Many of the pioneering women in the field of architecture, including Ray Eames, Norma Merrick Sklarek, and Mary Jane Long, earned their reputations on projects they designed, just like their male counterparts. But what if someone was able to have a significant impact on critical thinking within the field without actually designing anything? This is how we came to know Eva Hagberg, a person whose journey into and through architecture has been as interesting as it is purposely unconventional.
Writer, architectural historian, adjunct professor, once secret publicist, activist, and self proclaimed, “worst architectural student the school of architecture has ever seen.” Eva Hagberg is a woman in architecture who prides herself on her ideas and process rather than the execution of building a model for people to see.
Eva’s Backstory
From the age of 11, Hagberg was passionate about design and architecture; and while she earned a BA in the field from Princeton University, she never intended to practice. Rather, she began her professional life writing about architecture, choosing to engage in the field from a vastly different angle — interrogating the relationships between narrative and form.
From her early career as a writer in New York City, Hagberg became a secret publicist for architects and designers who were seeking help in articulating the stories behind their projects. As she functioned as a kind of ghost writer, she took advantage of the freedom to be unknown and unseen — “practically ungoogleable” as Hagberg describes herself. Because she opted to express herself by helping others find their voices, she was able to do the work that interested her the most without being pigeonholed, or specialized — architectural historian, adjunct professor, 77 year-old architect reminiscing about a project done in the 80s — or author of When Eero Met His Match.
Published Books
What is today a trite proverb — that behind every great man, is a great woman — Eva Hagberg’s When Eero Met His Match is as biographical as it is a poignant love story between critic and publicist Aline Louchheim and architect Eero Saarinen. Aline aided Eero in shaping his identity and prominence as a designer and architect. Throughout the book, Hagberg expresses just how important it is to embrace language and narrative as an integral part of the practice of architecture.
She has also published two architectural books through Monacelli Press, Dark Nostalgia and Nature Framed. Dark Nostalgia seeks to combine psychology, style, architecture, and art to express the reasoning behind our desire to live within lushly nostalgic interiors incorporating wood, velvet, fur, brick, and iron.
Nature Framed, on the other hand, explores an Optima favorite, the concept of biophilic design. Hagberg views 25 residential projects (framed with nature in mind) from around the United States that take the concept of “green living” to the next architectural level by asking, how close to nature can we be while remaining indoors?

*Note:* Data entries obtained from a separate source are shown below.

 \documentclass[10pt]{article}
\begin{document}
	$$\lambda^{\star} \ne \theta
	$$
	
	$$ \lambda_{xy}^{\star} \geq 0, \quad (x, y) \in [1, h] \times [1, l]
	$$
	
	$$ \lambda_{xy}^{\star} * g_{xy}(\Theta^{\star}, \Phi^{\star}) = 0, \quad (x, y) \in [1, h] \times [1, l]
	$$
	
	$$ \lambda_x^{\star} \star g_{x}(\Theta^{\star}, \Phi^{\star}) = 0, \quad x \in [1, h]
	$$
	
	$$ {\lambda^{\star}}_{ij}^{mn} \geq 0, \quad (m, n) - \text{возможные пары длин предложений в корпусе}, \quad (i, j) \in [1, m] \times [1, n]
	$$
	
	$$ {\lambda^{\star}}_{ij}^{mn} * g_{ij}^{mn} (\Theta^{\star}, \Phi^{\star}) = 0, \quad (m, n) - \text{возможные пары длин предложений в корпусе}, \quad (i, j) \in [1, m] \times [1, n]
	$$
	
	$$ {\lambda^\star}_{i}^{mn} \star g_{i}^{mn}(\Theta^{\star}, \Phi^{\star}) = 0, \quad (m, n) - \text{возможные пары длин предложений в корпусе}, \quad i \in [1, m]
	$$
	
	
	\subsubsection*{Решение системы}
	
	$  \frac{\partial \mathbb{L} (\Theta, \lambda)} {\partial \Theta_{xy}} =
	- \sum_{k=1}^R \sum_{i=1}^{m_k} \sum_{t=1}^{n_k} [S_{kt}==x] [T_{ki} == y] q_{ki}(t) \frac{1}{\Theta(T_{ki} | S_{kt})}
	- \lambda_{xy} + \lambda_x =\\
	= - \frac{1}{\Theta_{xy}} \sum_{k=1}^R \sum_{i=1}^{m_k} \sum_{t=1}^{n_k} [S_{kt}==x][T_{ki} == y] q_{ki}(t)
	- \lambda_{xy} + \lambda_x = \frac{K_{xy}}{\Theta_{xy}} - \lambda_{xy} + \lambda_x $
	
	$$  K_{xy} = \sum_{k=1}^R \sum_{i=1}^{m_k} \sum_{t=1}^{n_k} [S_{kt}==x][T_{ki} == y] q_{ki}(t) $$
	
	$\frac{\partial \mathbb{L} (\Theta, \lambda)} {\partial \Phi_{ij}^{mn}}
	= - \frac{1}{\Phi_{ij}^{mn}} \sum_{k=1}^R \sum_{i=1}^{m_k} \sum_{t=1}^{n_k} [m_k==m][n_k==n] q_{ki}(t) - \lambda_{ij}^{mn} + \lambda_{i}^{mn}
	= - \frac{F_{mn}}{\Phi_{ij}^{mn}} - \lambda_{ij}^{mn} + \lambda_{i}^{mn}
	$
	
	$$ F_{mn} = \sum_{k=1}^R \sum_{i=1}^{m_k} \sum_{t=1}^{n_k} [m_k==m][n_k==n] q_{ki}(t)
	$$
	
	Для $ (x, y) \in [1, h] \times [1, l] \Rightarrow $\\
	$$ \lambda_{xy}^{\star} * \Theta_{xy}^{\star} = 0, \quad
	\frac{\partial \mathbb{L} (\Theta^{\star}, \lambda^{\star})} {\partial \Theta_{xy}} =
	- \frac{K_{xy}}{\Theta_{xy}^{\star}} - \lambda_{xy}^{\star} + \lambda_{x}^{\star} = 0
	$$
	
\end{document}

As Hagberg herself explains, being the “worst architectural student the school of architecture has ever seen,” had its own set of merits. And because of her willingness to rethink, reframe and recontextualize stories about the built environment, Hagberg has carved her own path through sheer perseverance and a deep attunement to the soul of architecture and those who practice it.
Beyond her BA in architecture from Princeton University, Hagsberg went on to earn an MS in architecture from UC Berkeley. As well as a PhD in Visual and Narrative Culture from UC Berkeley. Today, as a member of the Columbia University Graduate School of Architecture, Planning, and Preservation faculty, her academic work focuses on the theoretical and historical approaches to publicity as a mode of architectural production, and lays out how the modern media system works.